■ Task details ■
Each entry below is to be copied verbatim, with no line missing.

Collected data:
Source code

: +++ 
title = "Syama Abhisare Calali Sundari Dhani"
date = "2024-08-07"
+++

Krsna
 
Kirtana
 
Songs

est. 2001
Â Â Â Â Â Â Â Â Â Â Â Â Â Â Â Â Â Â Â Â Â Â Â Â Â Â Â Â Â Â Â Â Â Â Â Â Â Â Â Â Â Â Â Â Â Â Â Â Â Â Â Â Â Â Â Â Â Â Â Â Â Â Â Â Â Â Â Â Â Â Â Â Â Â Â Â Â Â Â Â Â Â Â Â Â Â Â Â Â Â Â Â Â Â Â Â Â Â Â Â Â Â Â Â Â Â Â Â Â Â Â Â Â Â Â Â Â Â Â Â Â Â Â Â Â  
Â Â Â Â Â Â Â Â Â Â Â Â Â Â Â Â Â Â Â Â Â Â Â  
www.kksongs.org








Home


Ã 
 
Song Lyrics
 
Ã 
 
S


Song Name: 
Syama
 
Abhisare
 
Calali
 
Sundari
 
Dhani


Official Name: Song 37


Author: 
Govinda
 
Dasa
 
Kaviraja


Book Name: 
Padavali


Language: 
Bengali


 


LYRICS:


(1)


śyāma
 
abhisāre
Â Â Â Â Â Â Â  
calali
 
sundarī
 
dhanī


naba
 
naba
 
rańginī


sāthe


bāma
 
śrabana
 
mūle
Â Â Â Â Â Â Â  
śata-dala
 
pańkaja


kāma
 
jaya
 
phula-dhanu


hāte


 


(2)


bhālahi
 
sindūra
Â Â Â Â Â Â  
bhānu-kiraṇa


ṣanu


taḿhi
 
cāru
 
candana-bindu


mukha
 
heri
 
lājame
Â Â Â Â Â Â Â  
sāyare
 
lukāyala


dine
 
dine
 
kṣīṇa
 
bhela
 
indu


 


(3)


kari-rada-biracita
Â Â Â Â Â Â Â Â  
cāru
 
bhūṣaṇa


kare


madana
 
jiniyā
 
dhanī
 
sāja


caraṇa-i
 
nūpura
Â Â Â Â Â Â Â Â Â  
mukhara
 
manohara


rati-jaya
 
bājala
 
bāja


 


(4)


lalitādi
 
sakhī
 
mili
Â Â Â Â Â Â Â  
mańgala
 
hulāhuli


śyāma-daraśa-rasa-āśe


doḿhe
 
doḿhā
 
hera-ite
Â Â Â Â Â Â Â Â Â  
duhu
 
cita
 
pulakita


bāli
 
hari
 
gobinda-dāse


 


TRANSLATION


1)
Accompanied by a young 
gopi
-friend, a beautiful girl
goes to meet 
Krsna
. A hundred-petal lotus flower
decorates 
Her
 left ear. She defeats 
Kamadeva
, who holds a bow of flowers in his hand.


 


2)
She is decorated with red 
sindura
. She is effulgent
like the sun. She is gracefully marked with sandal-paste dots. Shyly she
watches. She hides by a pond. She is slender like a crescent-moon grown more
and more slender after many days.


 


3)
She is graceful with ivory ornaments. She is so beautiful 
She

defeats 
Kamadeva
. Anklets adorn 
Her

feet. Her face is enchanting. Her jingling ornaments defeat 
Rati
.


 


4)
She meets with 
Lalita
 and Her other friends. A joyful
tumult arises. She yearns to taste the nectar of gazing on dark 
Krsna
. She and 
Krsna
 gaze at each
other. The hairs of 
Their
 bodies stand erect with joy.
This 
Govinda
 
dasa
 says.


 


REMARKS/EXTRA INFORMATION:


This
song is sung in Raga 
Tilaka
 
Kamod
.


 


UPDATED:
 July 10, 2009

■ Answer to this exercise ■
Source code

: +++ 
title = "Syama Abhisare Calali Sundari Dhani"
date = "2024-08-07"
+++

Krsna
 
Kirtana
 
Songs

est. 2001
Â Â Â Â Â Â Â Â Â Â Â Â Â Â Â Â Â Â Â Â Â Â Â Â Â Â Â Â Â Â Â Â Â Â Â Â Â Â Â Â Â Â Â Â Â Â Â Â Â Â Â Â Â Â Â Â Â Â Â Â Â Â Â Â Â Â Â Â Â Â Â Â Â Â Â Â Â Â Â Â Â Â Â Â Â Â Â Â Â Â Â Â Â Â Â Â Â Â Â Â Â Â Â Â Â Â Â Â Â Â Â Â Â Â Â Â Â Â Â Â Â Â Â Â Â  
Â Â Â Â Â Â Â Â Â Â Â Â Â Â Â Â Â Â Â Â Â Â Â  
www.kksongs.org








Home


Ã 
 
Song Lyrics
 
Ã 
 
S


Song Name: 
Syama
 
Abhisare
 
Calali
 
Sundari
 
Dhani


Official Name: Song 37


Author: 
Govinda
 
Dasa
 
Kaviraja


Book Name: 
Padavali


Language: 
Bengali


 


LYRICS:


(1)


śyāma
 
abhisāre
Â Â Â Â Â Â Â  
calali
 
sundarī
 
dhanī


naba
 
naba
 
rańginī


sāthe


bāma
 
śrabana
 
mūle
Â Â Â Â Â Â Â  
śata-dala
 
pańkaja


kāma
 
jaya
 
phula-dhanu


hāte


 


(2)


bhālahi
 
sindūra
Â Â Â Â Â Â  
bhānu-kiraṇa


ṣanu


taḿhi
 
cāru
 
candana-bindu


mukha
 
heri
 
lājame
Â Â Â Â Â Â Â  
sāyare
 
lukāyala


dine
 
dine
 
kṣīṇa
 
bhela
 
indu


 


(3)


kari-rada-biracita
Â Â Â Â Â Â Â Â  
cāru
 
bhūṣaṇa


kare


madana
 
jiniyā
 
dhanī
 
sāja


caraṇa-i
 
nūpura
Â Â Â Â Â Â Â Â Â  
mukhara
 
manohara


rati-jaya
 
bājala
 
bāja


 


(4)


lalitādi
 
sakhī
 
mili
Â Â Â Â Â Â Â  
mańgala
 
hulāhuli


śyāma-daraśa-rasa-āśe


doḿhe
 
doḿhā
 
hera-ite
Â Â Â Â Â Â Â Â Â  
duhu
 
cita
 
pulakita


bāli
 
hari
 
gobinda-dāse


 


TRANSLATION


1)
Accompanied by a young 
gopi
-friend, a beautiful girl
goes to meet 
Krsna
. A hundred-petal lotus flower
decorates 
Her
 left ear. She defeats 
Kamadeva
, who holds a bow of flowers in his hand.


 


2)
She is decorated with red 
sindura
. She is effulgent
like the sun. She is gracefully marked with sandal-paste dots. Shyly she
watches. She hides by a pond. She is slender like a crescent-moon grown more
and more slender after many days.


 


3)
She is graceful with ivory ornaments. She is so beautiful 
She

defeats 
Kamadeva
. Anklets adorn 
Her

feet. Her face is enchanting. Her jingling ornaments defeat 
Rati
.


 


4)
She meets with 
Lalita
 and Her other friends. A joyful
tumult arises. She yearns to taste the nectar of gazing on dark 
Krsna
. She and 
Krsna
 gaze at each
other. The hairs of 
Their
 bodies stand erect with joy.
This 
Govinda
 
dasa
 says.


 


REMARKS/EXTRA INFORMATION:


This
song is sung in Raga 
Tilaka
 
Kamod
.


 


UPDATED:
 July 10, 2009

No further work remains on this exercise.